In a recent statement, the BBC admitted that one of their documentary series isn’t entirely documentary after all. Some of the scenes from their 2011 series Human Planet were admittedly staged by the creators.
In an episode about the Korowai people of Papua New Guinea, the tribe members were filmed while moving into a treehouse. However, while shooting a new documentary series, the members of the tribe admitted that “they built the treehouses for the benefit of overseas programme makers.”
The truth was reportedly revealed just recently, during the filming of My Year With The Tribe, a new documentary series for BBC2. As The Guardian reports, the BBC said in a statement that they “have been alerted to a breach of editorial standards” in the aforementioned episode of Human Planet. They reportedly reviewed the sequence in Human Planet and found that “the portrayal of the tribe moving into the treehouse as a real home is not accurate.”
According to The Guardian, this isn’t the first time that the scenes in the BBC’s documentary were faked. In 2015, the BBC admitted that they used a semi-domesticated wolf instead of filming a wild one. In an episode about Venezuela jungle from 2011, they had admittedly shot a tarantula spider in a studio.
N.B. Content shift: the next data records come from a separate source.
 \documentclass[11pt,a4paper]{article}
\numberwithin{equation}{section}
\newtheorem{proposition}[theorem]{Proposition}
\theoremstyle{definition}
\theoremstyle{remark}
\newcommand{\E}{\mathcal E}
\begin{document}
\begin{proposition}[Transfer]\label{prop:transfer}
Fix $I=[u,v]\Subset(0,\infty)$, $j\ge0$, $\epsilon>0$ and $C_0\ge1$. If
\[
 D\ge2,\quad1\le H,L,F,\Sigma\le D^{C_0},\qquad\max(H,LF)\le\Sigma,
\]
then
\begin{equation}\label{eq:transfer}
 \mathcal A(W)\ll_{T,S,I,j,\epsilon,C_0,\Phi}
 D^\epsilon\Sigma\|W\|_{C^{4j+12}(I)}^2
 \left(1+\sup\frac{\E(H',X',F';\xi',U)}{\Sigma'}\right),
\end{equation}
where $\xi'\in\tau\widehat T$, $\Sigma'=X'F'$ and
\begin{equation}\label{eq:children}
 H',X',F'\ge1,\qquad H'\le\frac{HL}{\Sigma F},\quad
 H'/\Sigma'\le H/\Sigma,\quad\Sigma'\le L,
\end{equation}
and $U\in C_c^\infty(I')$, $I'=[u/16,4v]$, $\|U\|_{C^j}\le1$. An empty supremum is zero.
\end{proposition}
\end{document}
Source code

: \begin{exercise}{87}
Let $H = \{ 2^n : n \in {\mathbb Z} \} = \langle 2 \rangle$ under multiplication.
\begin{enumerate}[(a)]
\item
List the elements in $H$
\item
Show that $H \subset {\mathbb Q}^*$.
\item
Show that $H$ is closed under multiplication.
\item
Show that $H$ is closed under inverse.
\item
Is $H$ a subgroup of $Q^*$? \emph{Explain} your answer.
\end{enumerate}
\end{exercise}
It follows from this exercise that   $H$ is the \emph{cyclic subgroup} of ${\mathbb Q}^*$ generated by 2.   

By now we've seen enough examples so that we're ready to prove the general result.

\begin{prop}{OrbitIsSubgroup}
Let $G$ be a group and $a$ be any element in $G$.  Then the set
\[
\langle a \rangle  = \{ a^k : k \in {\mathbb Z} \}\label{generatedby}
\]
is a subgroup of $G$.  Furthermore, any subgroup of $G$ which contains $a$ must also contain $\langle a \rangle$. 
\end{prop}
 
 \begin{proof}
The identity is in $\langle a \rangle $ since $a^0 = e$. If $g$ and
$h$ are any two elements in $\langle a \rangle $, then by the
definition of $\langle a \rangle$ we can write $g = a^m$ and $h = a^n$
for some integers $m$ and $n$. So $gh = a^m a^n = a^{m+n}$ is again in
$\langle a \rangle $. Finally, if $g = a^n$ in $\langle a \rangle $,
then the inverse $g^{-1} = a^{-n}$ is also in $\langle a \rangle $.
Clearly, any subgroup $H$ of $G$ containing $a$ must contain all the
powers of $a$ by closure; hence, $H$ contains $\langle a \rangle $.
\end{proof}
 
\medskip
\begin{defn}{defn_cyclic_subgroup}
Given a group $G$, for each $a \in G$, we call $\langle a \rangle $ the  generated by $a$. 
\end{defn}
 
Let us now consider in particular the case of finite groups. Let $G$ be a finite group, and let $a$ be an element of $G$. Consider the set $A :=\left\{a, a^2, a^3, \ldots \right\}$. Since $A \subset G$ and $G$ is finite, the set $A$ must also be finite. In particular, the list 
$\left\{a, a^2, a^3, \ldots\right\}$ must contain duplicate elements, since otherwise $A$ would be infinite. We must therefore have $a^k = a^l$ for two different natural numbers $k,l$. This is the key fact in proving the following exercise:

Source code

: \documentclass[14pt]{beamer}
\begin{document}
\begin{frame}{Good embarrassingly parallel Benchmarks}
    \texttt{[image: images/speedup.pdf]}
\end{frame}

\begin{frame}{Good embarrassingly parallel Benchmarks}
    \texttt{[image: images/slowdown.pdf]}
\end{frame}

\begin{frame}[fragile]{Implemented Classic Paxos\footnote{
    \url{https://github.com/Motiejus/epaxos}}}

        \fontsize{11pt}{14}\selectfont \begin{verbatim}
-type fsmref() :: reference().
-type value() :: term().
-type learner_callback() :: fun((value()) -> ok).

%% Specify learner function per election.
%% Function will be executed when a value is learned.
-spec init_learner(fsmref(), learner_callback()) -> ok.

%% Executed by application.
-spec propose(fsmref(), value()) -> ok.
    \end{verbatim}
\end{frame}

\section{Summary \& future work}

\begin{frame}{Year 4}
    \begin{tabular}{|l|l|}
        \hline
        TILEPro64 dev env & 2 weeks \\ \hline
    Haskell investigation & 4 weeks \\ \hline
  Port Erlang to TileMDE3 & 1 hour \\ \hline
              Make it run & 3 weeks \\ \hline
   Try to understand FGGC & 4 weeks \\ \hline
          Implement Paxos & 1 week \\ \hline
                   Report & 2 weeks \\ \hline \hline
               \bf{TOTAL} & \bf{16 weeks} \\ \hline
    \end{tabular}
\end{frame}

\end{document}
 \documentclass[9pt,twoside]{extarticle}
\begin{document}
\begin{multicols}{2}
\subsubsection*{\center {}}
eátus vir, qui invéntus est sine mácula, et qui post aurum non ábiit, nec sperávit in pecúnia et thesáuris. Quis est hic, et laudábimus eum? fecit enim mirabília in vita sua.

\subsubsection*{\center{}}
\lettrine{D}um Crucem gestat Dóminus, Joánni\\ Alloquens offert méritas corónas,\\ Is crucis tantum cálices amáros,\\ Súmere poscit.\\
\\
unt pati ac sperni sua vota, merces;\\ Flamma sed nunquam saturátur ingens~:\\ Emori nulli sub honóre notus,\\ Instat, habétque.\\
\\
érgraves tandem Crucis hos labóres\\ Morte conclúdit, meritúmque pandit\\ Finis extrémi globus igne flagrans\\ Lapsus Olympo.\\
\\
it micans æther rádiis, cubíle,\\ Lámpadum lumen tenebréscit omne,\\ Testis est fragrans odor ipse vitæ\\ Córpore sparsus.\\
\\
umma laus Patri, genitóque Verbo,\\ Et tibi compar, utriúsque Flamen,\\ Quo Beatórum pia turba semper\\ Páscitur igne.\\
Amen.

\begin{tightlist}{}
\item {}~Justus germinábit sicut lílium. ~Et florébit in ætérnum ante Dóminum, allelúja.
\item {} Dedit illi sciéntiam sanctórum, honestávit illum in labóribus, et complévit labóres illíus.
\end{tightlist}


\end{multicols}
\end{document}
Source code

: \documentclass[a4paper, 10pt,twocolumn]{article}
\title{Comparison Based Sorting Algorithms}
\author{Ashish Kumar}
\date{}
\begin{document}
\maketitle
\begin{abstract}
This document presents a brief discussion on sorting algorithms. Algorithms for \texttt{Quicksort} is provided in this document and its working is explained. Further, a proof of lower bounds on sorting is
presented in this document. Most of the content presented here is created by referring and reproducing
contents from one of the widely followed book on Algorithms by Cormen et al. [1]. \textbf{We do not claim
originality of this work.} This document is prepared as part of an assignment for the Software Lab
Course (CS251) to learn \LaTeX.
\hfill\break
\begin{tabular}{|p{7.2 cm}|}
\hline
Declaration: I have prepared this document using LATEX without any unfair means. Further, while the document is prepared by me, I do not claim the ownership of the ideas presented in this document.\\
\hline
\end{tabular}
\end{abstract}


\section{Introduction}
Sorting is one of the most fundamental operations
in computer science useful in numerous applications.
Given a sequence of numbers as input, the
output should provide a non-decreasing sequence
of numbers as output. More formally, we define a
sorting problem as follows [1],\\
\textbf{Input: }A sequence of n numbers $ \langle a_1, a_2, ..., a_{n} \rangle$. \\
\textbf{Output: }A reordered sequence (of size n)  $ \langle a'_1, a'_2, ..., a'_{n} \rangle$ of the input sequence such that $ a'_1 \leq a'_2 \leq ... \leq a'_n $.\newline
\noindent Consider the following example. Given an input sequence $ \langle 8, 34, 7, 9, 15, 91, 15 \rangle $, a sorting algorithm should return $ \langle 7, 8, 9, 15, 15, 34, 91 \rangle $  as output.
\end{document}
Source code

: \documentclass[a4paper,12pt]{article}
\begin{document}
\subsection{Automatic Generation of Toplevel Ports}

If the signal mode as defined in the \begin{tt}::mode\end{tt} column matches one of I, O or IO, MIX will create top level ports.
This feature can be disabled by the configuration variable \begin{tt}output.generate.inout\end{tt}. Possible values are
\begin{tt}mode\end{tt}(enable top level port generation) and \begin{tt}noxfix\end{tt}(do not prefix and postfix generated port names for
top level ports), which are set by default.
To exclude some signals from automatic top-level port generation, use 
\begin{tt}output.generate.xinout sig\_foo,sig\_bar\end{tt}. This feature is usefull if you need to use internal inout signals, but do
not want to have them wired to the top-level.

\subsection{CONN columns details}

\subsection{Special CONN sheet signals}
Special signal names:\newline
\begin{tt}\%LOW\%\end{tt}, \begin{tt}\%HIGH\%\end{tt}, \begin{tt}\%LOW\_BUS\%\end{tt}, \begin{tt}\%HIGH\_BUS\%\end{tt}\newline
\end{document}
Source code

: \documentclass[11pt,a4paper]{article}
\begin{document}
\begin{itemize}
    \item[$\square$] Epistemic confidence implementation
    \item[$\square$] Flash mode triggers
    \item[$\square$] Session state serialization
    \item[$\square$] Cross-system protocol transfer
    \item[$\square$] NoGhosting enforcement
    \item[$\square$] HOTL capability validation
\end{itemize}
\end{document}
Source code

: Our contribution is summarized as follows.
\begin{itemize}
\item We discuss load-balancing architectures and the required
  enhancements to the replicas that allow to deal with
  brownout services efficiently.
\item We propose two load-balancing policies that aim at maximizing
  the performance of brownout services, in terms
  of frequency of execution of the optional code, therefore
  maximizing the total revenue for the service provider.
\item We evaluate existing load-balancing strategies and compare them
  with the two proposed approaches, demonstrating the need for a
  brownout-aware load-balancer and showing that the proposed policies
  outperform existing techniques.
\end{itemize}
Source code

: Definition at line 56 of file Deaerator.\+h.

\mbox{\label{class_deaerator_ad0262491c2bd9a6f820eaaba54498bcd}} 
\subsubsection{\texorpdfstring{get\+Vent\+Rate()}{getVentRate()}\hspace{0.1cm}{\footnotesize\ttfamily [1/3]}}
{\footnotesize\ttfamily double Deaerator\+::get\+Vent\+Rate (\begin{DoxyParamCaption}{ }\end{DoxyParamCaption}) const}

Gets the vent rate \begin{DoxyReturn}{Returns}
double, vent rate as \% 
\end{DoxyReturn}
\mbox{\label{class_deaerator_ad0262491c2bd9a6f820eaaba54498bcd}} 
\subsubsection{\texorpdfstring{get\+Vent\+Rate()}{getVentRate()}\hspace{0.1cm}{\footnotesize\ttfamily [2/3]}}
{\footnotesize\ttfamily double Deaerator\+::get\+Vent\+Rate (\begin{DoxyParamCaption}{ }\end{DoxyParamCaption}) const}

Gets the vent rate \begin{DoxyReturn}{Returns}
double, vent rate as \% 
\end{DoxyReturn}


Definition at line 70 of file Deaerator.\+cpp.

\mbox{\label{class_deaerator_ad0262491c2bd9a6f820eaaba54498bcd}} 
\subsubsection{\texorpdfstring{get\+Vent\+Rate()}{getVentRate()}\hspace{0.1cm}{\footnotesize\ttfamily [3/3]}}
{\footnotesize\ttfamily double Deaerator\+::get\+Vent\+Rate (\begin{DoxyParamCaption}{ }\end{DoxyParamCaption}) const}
The BBC is known for their groundbreaking and high-end documentaries. However, after scandals like this, one can’t help but wonder how much of it is real. The BBC told in the statement that they have “strengthened [their] mandatory training for all staff in editorial guidelines, standards and values” since Human Planet was first broadcasted. But, it seems that the makers still don’t respect these guidelines, standards, and values at all times.